В детстве я довольно много времени проводил в углу-закутке между спальней и гардеробом – так меня наказывали родители, и надо сказать, за дело. Услышав громкие голоса, дед в любое время суток буквально «ссыпается» с антресолей и, брызжа слюной, орет: «Идиоты, е… вашу мать! Не понимаете, кто у вас родился!» И сильные, с красивыми кистями руки уносят меня на свою половину. «Идиоты» бессильны – чужая территория. И вот я уже, мирно всхлипывая, рисую что-нибудь акварелью на французской бумаге голландскими кистями, а капающие слезы прихотливо усложняют нарисованное.
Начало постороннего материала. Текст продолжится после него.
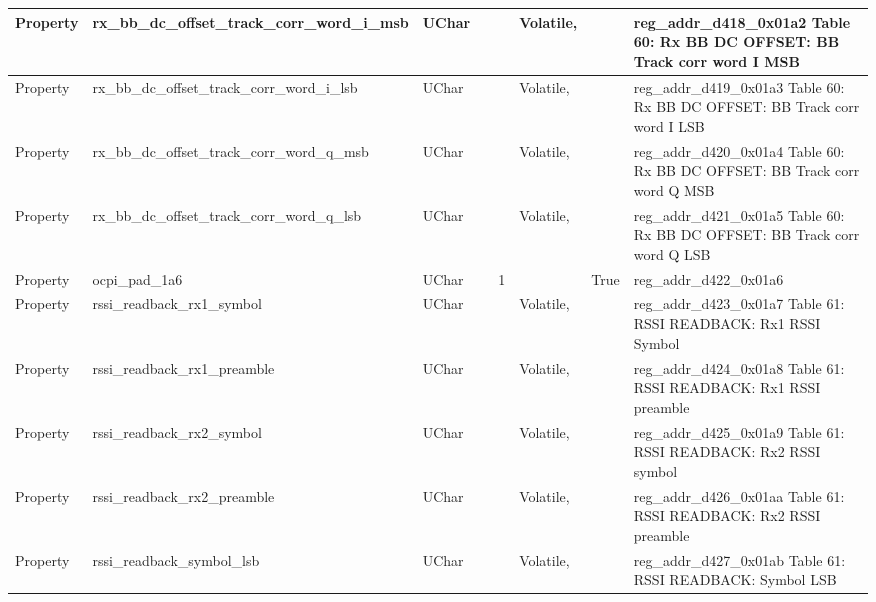 \documentclass{article}
\begin{document}
\begin{scriptsize}
\begin{longtable}{|p{2cm}|p{5cm}|p{1cm}|p{2cm}|p{2cm}|p{1.75cm}|p{1.5cm}|p{5.1cm}|}
  \hline
  Property & rx\_bb\_dc\_offset\_track\_corr\_word\_i\_msb            & UChar &                  &                  & Volatile,           &         & reg\_addr\_d418\_0x01a2 Table 60: Rx BB DC OFFSET: BB Track corr word I MSB \\
  \hline
  Property & rx\_bb\_dc\_offset\_track\_corr\_word\_i\_lsb            & UChar &                  &                  & Volatile,           &         & reg\_addr\_d419\_0x01a3 Table 60: Rx BB DC OFFSET: BB Track corr word I LSB \\
  \hline
  Property & rx\_bb\_dc\_offset\_track\_corr\_word\_q\_msb            & UChar &                  &                  & Volatile,           &         & reg\_addr\_d420\_0x01a4 Table 60: Rx BB DC OFFSET: BB Track corr word Q MSB \\
  \hline
  Property & rx\_bb\_dc\_offset\_track\_corr\_word\_q\_lsb            & UChar &                  &                  & Volatile,           &         & reg\_addr\_d421\_0x01a5 Table 60: Rx BB DC OFFSET: BB Track corr word Q LSB \\
  \hline
  Property & ocpi\_pad\_1a6                                           & UChar &                  & 1                &                     & True    & reg\_addr\_d422\_0x01a6 \\
  \hline
  Property & rssi\_readback\_rx1\_symbol                              & UChar &                  &                  & Volatile,           &         & reg\_addr\_d423\_0x01a7 Table 61: RSSI READBACK: Rx1 RSSI Symbol \\
  \hline
  Property & rssi\_readback\_rx1\_preamble                            & UChar &                  &                  & Volatile,           &         & reg\_addr\_d424\_0x01a8 Table 61: RSSI READBACK: Rx1 RSSI preamble \\
  \hline
  Property & rssi\_readback\_rx2\_symbol                              & UChar &                  &                  & Volatile,           &         & reg\_addr\_d425\_0x01a9 Table 61: RSSI READBACK: Rx2 RSSI symbol \\
  \hline
  Property & rssi\_readback\_rx2\_preamble                            & UChar &                  &                  & Volatile,           &         & reg\_addr\_d426\_0x01aa Table 61: RSSI READBACK: Rx2 RSSI preamble \\
  \hline
  Property & rssi\_readback\_symbol\_lsb                              & UChar &                  &                  & Volatile,           &         & reg\_addr\_d427\_0x01ab Table 61: RSSI READBACK: Symbol LSB \\

\end{longtable}
\end{scriptsize}
\end{document}
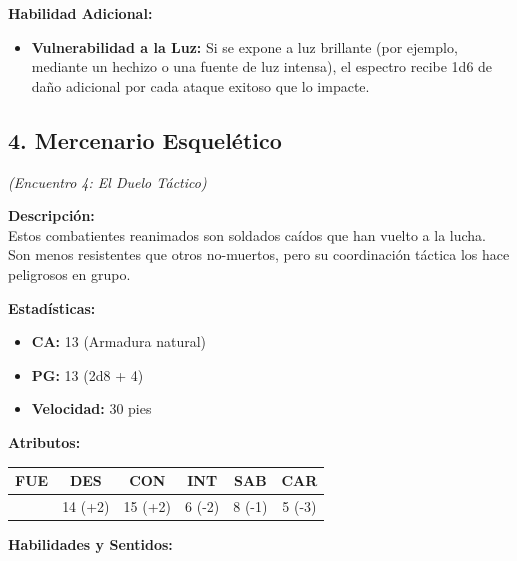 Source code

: \documentclass[
  twocolumn]{article}
\providecommand{\tightlist}{%
  \setlength{\itemsep}{0pt}\setlength{\parskip}{0pt}}
\begin{document}
\textbf{Habilidad Adicional:}

\begin{itemize}
\tightlist
\item
  \textbf{Vulnerabilidad a la Luz:} Si se expone a luz brillante (por
  ejemplo, mediante un hechizo o una fuente de luz intensa), el espectro
  recibe 1d6 de daño adicional por cada ataque exitoso que lo impacte.
\end{itemize}

\subsection{4. Mercenario Esquelético}\label{mercenario-esqueluxe9tico}

\emph{(Encuentro 4: El Duelo Táctico)}

\textbf{Descripción:}\\
Estos combatientes reanimados son soldados caídos que han vuelto a la
lucha. Son menos resistentes que otros no-muertos, pero su coordinación
táctica los hace peligrosos en grupo.

\textbf{Estadísticas:}

\begin{itemize}
\tightlist
\item
  \textbf{CA:} 13 (Armadura natural)
\item
  \textbf{PG:} 13 (2d8 + 4)
\item
  \textbf{Velocidad:} 30 pies
\end{itemize}

\textbf{Atributos:}

\begin{longtable}[]{@{}cccccc@{}}
\toprule\noalign{}
FUE & DES & CON & INT & SAB & CAR \\
\midrule\noalign{}
\endhead
\bottomrule\noalign{}
\endlastfoot
10 & 14 (+2) & 15 (+2) & 6 (-2) & 8 (-1) & 5 (-3) \\
\end{longtable}

\textbf{Habilidades y Sentidos:}
\end{document}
Справедливости ради надо сказать, что иногда он бывал солидарен с родителями в вопросах моего воспитания и участливо спрашивал их: «А деревянной лопатой по голой жопе не пробовали?»
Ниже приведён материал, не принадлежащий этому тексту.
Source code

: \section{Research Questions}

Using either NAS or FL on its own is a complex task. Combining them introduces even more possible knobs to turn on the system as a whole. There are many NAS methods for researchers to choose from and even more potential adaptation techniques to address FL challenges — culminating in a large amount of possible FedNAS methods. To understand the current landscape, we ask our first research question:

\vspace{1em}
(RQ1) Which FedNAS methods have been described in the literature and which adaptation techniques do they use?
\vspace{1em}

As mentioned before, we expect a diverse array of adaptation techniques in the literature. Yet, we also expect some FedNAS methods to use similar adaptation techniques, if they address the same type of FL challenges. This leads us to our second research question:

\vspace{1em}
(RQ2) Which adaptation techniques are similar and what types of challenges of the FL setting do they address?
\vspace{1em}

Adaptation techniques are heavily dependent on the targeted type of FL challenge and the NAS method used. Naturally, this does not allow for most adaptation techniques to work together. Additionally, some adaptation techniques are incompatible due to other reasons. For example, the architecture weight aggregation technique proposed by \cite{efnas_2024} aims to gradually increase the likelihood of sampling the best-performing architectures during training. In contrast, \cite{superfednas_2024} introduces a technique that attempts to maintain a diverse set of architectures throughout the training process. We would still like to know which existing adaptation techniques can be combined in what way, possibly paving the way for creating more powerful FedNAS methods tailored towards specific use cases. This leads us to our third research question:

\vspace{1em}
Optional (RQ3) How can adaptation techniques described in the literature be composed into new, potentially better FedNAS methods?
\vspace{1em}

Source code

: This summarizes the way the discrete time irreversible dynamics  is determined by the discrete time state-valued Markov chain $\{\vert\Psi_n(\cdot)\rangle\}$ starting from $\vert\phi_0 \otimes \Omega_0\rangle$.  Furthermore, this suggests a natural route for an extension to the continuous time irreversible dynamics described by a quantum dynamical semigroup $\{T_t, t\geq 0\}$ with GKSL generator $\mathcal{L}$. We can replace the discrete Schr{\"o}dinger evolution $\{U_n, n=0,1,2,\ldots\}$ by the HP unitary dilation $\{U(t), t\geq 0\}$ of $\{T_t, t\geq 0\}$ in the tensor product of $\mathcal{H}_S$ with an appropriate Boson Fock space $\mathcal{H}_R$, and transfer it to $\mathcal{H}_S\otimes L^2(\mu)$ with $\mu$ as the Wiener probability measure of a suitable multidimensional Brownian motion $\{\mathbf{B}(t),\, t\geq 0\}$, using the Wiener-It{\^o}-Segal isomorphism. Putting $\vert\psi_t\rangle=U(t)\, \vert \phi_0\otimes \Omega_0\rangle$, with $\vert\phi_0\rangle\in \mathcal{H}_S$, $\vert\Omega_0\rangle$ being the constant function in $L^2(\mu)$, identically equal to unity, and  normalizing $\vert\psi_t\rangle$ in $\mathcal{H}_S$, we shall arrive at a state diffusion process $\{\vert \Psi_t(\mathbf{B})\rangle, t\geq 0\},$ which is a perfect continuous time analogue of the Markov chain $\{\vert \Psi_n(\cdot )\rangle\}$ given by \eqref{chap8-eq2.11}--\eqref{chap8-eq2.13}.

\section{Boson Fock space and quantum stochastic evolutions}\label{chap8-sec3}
Деда не стало, когда мне исполнилось тринадцать. Это было моей первой серьезной трагедией. До сих пор благодарю Бога за эти тринадцать лет, проведенные рядом с ним. Это был совсем необычный человек. Художник с неумеренно континентальным характером – то взрывным и кипящим, то мягким и добрым. Он мог, разволновавшись, запустить в домочадцев уменьшенной бронзовой копией «Венеры Милосской», весившей пуда два, или окороком в тесте, который сам же коптил на чердаке перед Пасхой в течение месяца. «Колька – бандит и бабник», – называла его бабушка Люба. У меня сохранились многочисленные открыточки и письма, которые он писал мне четырех-, пятилетнему. Громадные печатные буквы, наклоненные в разные стороны, налезают одна на другую, куча всяких ошибок. Видимо, ему было не до орфографии. Он выше этой ерунды. И при этом удивительно нужные и простые советы начинающему художнику, или исследователю, как считал Филонов: «Сашенька! Смотри, как устроены цветочки, травинки, зарисовывай, запоминай, делай себе шпаргалки на будущее». Храню все это с благоговением и благодарностью.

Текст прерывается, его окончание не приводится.